Growth of sushi bars 'driving tuna to extinction'
Commercial fishing for bluefin tuna in the Mediterranean and eastern Atlantic should be halted immediately or the species will become extinct, the World Wide Fund for Nature says.
Stocks are being stripped bare by unscrupulous fishing which is exceeding legal quotas, WWF says in a report highlighting the soaring demand for the fish, fuelled in part by the growing popularity of sushi bars.
Widespread violations of fisheries rules mean a significant share of bluefin tuna caught in Mediterranean waters qualifies as illegal, unregulated and unreported production - most of it by the industrial purse seine net vessels of EU fleets.

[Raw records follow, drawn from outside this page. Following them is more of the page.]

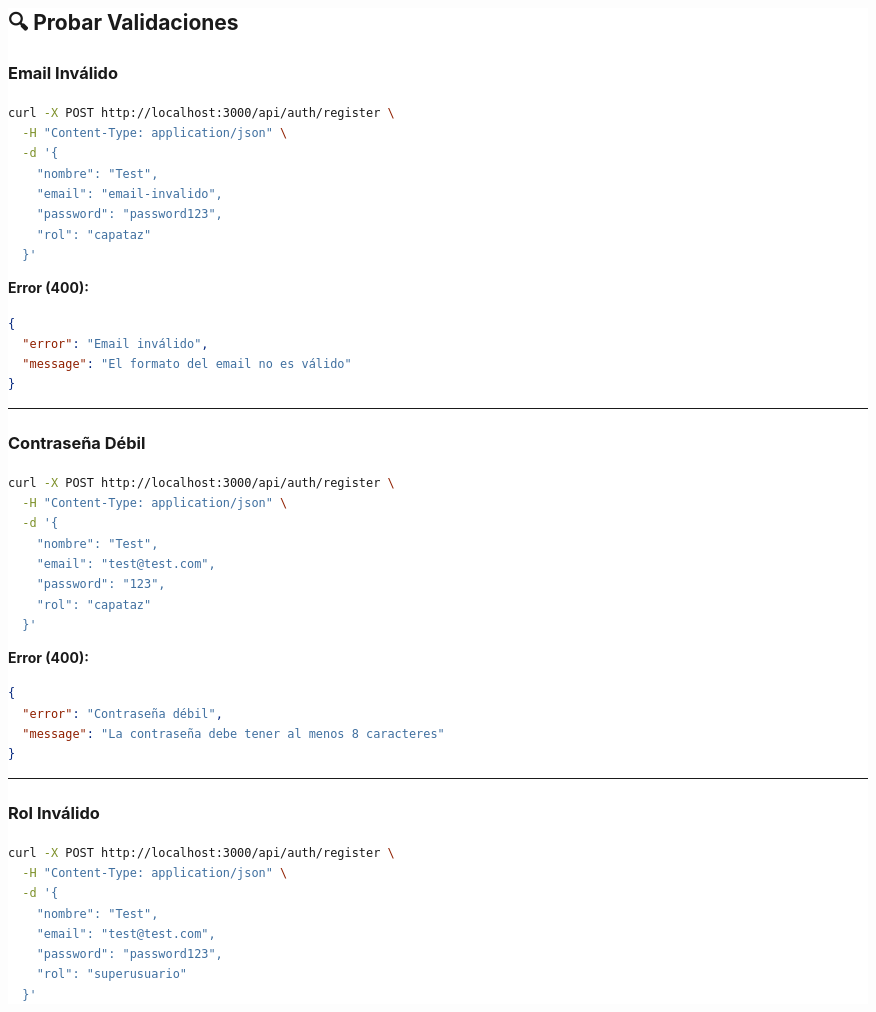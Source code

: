 ## 🔍 Probar Validaciones

### Email Inválido
```bash
curl -X POST http://localhost:3000/api/auth/register \
  -H "Content-Type: application/json" \
  -d '{
    "nombre": "Test",
    "email": "email-invalido",
    "password": "password123",
    "rol": "capataz"
  }'
```

**Error (400):**
```json
{
  "error": "Email inválido",
  "message": "El formato del email no es válido"
}
```

---

### Contraseña Débil
```bash
curl -X POST http://localhost:3000/api/auth/register \
  -H "Content-Type: application/json" \
  -d '{
    "nombre": "Test",
    "email": "test@test.com",
    "password": "123",
    "rol": "capataz"
  }'
```

**Error (400):**
```json
{
  "error": "Contraseña débil",
  "message": "La contraseña debe tener al menos 8 caracteres"
}
```

---

### Rol Inválido
```bash
curl -X POST http://localhost:3000/api/auth/register \
  -H "Content-Type: application/json" \
  -d '{
    "nombre": "Test",
    "email": "test@test.com",
    "password": "password123",
    "rol": "superusuario"
  }'
```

Catches are more than 40 per cent higher than the quota set by the 42-nation International Commission for the Conservation of Atlantic Tunas (Iccat), and industrial fleets are now plundering the last remaining breeding grounds in the Mediterranean off the coasts of Libya, Cyprus and Egypt, the report says. "Fleets from the EU (especially France), Libya and Turkey are responsible for most of these illegal, unregulated and unreported catches."
WWF concludes: "The fishery should be closed immediately, and a strong recovery plan and strict management measures must be agreed this year - or we will most likely face the total commercial and biological extinction of the Mediterranean and eastern Atlantic bluefin tuna."
Iccat's annual fishing quota of 32,000 tons was breached by more than 40 per cent in 2004 with a catch of 44,948 tons, rising to 45,547 in 2005. The real catch is probably at least 50,000 tons.